**Exercise requirements**
Check each line of the material for "ELÉTRICA" and report how many lines have it, with nothing added.

----- Records supplied -----

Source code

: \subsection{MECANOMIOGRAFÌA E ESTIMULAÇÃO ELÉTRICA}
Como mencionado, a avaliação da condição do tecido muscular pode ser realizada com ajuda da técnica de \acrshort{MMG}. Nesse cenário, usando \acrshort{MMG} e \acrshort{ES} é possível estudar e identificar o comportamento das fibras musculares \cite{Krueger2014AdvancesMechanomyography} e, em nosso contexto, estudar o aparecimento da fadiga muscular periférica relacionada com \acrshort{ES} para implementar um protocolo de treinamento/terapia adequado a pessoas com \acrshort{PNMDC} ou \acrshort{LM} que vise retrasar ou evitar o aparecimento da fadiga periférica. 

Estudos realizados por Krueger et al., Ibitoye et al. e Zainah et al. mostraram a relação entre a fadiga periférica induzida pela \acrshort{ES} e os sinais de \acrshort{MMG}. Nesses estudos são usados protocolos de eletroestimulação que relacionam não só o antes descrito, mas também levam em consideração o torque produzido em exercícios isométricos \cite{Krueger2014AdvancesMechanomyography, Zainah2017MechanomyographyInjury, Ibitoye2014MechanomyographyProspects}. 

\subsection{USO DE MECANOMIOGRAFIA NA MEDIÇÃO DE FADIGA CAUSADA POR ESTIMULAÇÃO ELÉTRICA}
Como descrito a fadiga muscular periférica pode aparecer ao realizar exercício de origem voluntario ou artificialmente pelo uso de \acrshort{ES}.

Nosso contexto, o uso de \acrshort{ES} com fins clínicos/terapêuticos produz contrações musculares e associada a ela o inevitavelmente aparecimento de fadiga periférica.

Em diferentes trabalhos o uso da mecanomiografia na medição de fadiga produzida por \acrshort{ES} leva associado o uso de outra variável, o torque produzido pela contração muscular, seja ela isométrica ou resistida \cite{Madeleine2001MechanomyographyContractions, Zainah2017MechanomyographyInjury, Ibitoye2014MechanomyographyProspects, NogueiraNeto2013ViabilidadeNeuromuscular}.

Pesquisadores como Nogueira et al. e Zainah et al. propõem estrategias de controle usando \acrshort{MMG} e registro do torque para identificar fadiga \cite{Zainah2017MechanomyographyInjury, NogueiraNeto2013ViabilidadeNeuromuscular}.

-----

**Task answer**
2